Your instructions | Look through the entries below. Say how many lines include "rotation", with nothing added.
----- Data for review
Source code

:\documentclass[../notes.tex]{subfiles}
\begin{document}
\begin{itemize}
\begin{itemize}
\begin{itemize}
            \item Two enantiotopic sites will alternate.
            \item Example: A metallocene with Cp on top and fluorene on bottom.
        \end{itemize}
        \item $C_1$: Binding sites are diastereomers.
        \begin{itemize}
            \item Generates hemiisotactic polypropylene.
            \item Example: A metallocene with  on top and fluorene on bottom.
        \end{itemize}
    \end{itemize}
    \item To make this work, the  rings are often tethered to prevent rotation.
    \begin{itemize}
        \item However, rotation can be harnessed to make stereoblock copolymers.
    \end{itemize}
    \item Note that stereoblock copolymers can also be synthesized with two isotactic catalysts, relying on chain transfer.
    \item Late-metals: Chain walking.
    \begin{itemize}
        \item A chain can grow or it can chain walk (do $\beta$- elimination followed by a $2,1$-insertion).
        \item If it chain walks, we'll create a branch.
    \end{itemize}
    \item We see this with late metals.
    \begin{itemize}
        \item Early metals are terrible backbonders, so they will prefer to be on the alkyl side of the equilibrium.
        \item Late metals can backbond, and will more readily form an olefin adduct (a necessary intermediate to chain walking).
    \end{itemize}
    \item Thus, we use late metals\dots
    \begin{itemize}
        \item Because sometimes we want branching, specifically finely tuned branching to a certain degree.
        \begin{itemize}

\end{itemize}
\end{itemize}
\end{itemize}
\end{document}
----------
Output of the task | 2